Une phrase qui fera date, et qui rappelle, comme l’indique un article de Siti Yahaya dans « In situ-la revue des patrimoines », que les esclavagistes étaient des notables locaux ou régionaux à Mayotte : « Dans les paroles, la réalité de l’esclavage est le plus souvent occultée, (..) la mémoire de l’esclavage se heurte notamment au fait qu’il leur est difficile de concevoir que l’esclavagiste n’était pas un étranger mais un des leurs. En effet, ce sont des Mahorais qui réduisaient d’autres Mahorais en état d’esclavage.»
Mieux regarder « d’où on vient »
Par contre, cet état de servitude ne prend pas totalement fin à Mayotte aussitôt le décret voté. Le statut de travailleur « engagé volontaire » lui succède, notamment dans les plantations sucrières dont les patrons sont des colons, avec une obligation de servir la société, sous condition de rémunération de salaire au bout de 5 ans.

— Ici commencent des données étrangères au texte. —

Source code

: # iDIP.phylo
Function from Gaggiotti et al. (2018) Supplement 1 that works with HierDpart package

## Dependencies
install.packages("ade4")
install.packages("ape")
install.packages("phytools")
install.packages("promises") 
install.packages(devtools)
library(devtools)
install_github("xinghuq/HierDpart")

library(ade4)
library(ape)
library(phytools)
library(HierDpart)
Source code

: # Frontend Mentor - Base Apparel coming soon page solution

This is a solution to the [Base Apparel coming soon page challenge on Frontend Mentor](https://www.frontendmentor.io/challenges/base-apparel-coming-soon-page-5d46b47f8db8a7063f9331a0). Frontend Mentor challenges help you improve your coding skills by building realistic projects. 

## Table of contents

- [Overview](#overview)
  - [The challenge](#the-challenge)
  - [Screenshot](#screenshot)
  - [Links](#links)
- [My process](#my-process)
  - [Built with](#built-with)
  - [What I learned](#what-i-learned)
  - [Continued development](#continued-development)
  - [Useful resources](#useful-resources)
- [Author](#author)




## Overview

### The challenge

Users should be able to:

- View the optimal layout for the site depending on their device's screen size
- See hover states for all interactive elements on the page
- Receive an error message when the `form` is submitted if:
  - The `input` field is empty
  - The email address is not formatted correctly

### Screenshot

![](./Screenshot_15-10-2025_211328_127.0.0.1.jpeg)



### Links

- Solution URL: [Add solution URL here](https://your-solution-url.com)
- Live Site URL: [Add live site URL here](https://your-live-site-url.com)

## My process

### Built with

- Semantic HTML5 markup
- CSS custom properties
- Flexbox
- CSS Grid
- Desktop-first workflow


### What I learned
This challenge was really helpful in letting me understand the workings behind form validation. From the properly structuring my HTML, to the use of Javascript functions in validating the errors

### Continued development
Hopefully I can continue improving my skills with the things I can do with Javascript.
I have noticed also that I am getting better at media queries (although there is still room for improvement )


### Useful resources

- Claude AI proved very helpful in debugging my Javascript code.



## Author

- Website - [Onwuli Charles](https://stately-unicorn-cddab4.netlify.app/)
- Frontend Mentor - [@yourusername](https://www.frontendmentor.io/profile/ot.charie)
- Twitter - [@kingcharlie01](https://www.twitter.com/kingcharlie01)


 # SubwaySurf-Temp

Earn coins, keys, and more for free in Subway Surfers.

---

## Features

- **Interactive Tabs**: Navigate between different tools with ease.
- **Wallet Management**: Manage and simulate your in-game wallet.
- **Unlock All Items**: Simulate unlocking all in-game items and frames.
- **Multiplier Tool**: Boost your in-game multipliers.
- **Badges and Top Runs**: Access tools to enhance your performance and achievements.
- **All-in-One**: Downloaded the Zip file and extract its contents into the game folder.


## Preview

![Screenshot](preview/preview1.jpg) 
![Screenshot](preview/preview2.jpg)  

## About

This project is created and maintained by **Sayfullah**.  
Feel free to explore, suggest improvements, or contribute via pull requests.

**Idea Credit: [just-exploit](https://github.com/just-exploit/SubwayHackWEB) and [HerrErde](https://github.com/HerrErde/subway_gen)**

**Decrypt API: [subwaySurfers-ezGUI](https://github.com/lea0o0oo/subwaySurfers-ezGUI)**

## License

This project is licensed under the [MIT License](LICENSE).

La parole d’une ministre ultramarine sur ce sujet fera date, surtout qu’elle se double d’un appel à faire vivre cette mémoire davantage dans la réalité mahoraise, « surtout sur cette spécificité ». Sont visées les références à la « justice coloniale », aux reproches parfois violents d’un « Etat colonial ». Pas innocent quelques jours après l’ouverture critiquée d’une inscription au patrimoine historique de certaines cases de la rue Sarahangué…

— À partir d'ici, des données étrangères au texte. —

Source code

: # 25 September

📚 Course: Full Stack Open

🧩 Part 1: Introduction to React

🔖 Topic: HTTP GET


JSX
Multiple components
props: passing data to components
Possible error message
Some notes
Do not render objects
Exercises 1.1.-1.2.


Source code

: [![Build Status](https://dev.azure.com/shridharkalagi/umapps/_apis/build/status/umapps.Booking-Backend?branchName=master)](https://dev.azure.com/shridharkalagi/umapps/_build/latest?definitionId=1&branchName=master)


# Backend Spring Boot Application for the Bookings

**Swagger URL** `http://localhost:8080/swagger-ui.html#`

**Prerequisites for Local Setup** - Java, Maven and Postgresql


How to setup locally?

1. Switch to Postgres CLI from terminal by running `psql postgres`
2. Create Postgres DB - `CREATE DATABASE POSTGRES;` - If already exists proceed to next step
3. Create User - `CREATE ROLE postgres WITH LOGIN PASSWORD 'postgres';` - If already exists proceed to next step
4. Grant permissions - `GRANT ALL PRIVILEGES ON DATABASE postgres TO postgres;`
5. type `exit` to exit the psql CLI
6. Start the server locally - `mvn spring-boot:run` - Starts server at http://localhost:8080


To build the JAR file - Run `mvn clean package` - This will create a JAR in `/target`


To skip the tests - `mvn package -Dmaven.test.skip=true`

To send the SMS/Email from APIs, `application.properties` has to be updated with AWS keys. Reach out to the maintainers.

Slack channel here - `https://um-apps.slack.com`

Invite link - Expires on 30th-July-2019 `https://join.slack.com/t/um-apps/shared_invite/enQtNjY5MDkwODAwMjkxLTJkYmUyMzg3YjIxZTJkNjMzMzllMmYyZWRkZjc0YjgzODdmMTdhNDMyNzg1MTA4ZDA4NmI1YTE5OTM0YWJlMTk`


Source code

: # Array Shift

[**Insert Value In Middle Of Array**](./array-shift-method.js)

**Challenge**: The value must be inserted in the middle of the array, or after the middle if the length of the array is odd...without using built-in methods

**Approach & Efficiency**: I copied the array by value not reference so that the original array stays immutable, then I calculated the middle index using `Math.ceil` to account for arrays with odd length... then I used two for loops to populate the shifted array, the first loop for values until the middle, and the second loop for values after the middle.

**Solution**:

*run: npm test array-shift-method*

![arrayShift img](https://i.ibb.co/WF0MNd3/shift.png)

Cette remise à niveau historique montre bien l’urgence de se doter d’un musée, dont la préfiguration, détaillée dans le JDM, doit ouvrir en ce mois de mai, et qui bénéficie comme vient de le rappeler la ministre d’un premier investissement de l’Etat de 400 000 euros.
« Quand on ne sait pas où aller, il faut regarder d’où on vient », conclura la ministre qui aura pris le temps d’écouter le groupe Tausi, « paon » en swahili, venu de Zanzibar en invité d’honneur : un groupe de femmes, 3 accordéons, 2 violons, djembés et gaboussi, accompagnés de deux kanouns, « instrument plat à corde qui nous vient du Liban et d’Egypte », nous explique un représentant de l’UNESCO, à Mayotte pour le FATMA 2015.
Il se termine ce lundi, avec de 10h à 13h un m’biwi traditionnel place de la République et de 15h à 19h le grand carnaval sur la rocade de Mamoudzou.